The first years of the company’s existence were tough. Rubin had great difficulty finding the financing necessary to keep the company going. At one point, he received $10,000 in a cash envelope from close friend and Silicon Valley icon Steve Perlman, who refused to take a stake in the company for the cash. In 2005, after pursuing acquisition deals with Samsung and HTC, Rubin sold Android Inc. to Google for an undisclosed amount of money. Google Vice President Dave Lawnee characterized the acquisition as “Google’s best deal”.

Under the Google umbrella, the team worked in secret as speculation mounted about the company’s intention to buy the mobile phone software startup.
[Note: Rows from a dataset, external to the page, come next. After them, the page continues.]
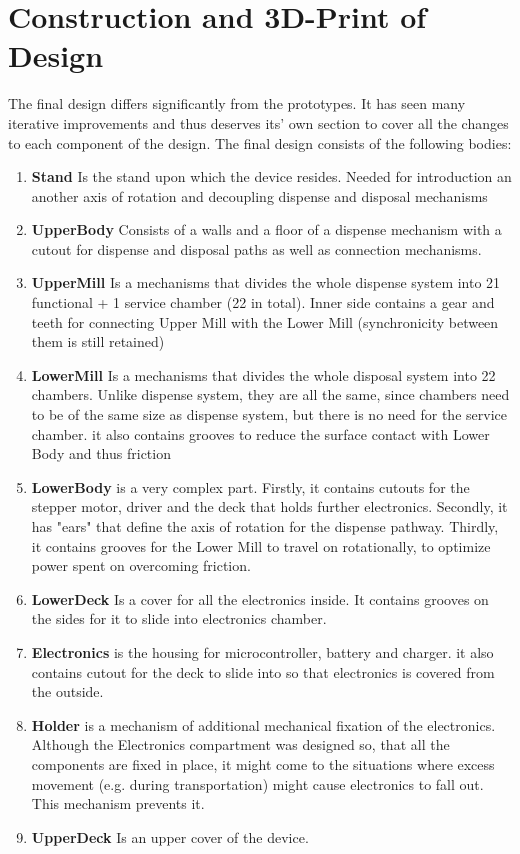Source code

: \section{Construction and 3D-Print of Design}\label{sec:3DPrint}
The final design differs significantly from the prototypes. It has seen many iterative improvements and thus deserves its' own section to cover all the changes to each component of the design. The final design consists of the following bodies:
\begin{enumerate}
	\item{\textbf{Stand}} Is the stand upon which the device resides. Needed for introduction an another axis of rotation and decoupling dispense and disposal mechanisms
	\item{\textbf{UpperBody}} Consists of a walls and a floor of a dispense mechanism with a cutout for dispense and disposal paths as well as connection mechanisms.
	\item{\textbf{UpperMill}} Is a mechanisms that divides the whole dispense system into 21 functional + 1 service chamber (22 in total). Inner side contains a gear and teeth for connecting Upper Mill with the Lower Mill (synchronicity between them is still retained)
	\item{\textbf{LowerMill}} Is a mechanisms that divides the whole disposal system into 22 chambers. Unlike dispense system, they are all the same, since chambers need to be of the same size as dispense system, but there is no need for the service chamber. it also contains grooves to reduce the surface contact with Lower Body and thus friction
	\item{\textbf{LowerBody}} is a very complex part. Firstly, it contains cutouts for the stepper motor, driver and the deck that holds further electronics. Secondly, it has "ears" that define the axis of rotation for the dispense pathway. Thirdly, it contains grooves for the Lower Mill to travel on rotationally, to optimize power spent on overcoming friction.
	\item{\textbf{LowerDeck}} Is a cover for all the electronics inside. It contains grooves on the sides for it to slide into electronics chamber.
	\item{\textbf{Electronics}} is the housing for microcontroller, battery and charger. it also contains cutout for the deck to slide into so that electronics is covered from the outside.
	\item{\textbf{Holder}} is a mechanism of additional mechanical fixation of the electronics. Although the Electronics compartment was designed so, that all the components are fixed in place, it might come to the situations where excess movement (e.g. during transportation) might cause electronics to fall out. This mechanism prevents it.
	\item{\textbf{UpperDeck}} Is an upper cover of the device.
\end{enumerate}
Those questions were answered when HTC launched the T-Mobile G1 (also known as HTC Dream), the first mobile phone with the Android operating system.
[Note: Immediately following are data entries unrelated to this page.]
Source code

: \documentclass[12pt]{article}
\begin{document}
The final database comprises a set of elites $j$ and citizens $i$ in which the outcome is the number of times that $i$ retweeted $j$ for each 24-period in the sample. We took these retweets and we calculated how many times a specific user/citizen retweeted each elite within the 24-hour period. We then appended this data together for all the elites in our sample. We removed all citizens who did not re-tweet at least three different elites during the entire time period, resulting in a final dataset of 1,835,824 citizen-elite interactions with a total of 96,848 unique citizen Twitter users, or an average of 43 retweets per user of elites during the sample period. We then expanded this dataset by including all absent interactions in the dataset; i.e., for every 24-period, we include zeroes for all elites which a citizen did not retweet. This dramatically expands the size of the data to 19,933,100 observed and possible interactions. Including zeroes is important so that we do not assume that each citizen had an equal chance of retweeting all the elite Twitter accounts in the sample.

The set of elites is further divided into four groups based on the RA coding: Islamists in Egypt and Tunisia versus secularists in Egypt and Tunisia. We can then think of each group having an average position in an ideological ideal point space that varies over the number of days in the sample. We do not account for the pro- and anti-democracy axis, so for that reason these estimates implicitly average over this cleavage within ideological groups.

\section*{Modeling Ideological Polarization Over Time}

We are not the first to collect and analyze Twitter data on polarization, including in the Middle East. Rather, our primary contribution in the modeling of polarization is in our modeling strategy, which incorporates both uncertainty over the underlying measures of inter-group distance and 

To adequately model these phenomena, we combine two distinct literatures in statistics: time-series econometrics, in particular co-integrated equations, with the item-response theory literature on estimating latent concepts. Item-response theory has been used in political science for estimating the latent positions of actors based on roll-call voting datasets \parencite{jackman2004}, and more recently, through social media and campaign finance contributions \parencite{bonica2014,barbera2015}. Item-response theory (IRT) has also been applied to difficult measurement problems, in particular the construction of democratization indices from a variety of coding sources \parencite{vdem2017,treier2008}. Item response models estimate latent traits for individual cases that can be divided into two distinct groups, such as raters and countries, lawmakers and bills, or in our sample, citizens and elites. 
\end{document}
While both the phone and the operating system received lukewarm reception at the time, Android was officially on the scene and would remain there indefinitely. Today, the Android operating system is one of the most dominant in the world, installed on more than three billion active devices.
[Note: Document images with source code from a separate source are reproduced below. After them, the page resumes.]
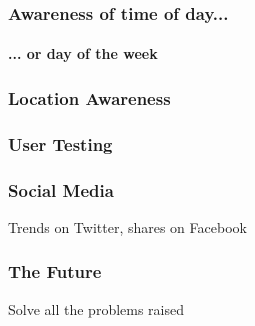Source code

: \documentclass{beamer}
\begin{document}
\begin{frame}
  \frametitle{Awareness of time of day...}
  \framesubtitle{... or day of the week}
\end{frame}

\begin{frame}
  \frametitle{Location Awareness}
\end{frame}

\begin{frame}
  \frametitle{User Testing}
\end{frame}

\begin{frame}
  \frametitle{Social Media}
  Trends on Twitter, shares on Facebook
\end{frame}

\begin{frame}
  \frametitle{The Future}
  Solve all the problems raised
\end{frame}
\end{document}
September 30, 1977: Apple I discontinued

On the last day of September 1977, the first product Apple sold, the Apple I, was officially discontinued after only 17 months on sale. Designed and built by Steve Wozniak and Steve Job in a garage in Los Altos, California, the Apple I was quite different from the machines the company became known for. It was a simple silk-screen printed circuit board with no other components included. However, all someone needed to complete an Apple I setup was a TV and a keyboard.

Wozniak got the idea to build the kit computers after attending a 1975 meeting of the Homebrew Computer Club in Palo Alto. After creating a prototype, he and Steve Jobs gave schematics of the machine to their fellow club members and helped them build their own devices. The couple soon began selling the pre-printed circuit boards at the local computer store: The Byte Shop. Wozniak and Jobs sold their personal assets to finance the business venture. Wozniak sold his HP-65 calculator and Job parted ways with his truck, then his only means of transportation.

The two Steves only produced 200 Apple Is before moving on to its successor, the Apple II, which introduced the all-in-one integrated hardware that we know Apple computers for today. Although many Apple Is were traded in for discounted Apple IIs, some are still available. Today, 62 Apple I computers are confirmed to survive. The last model to go up for auction was Wozniak’s hand-welded prototype, which sold for nearly $700,000.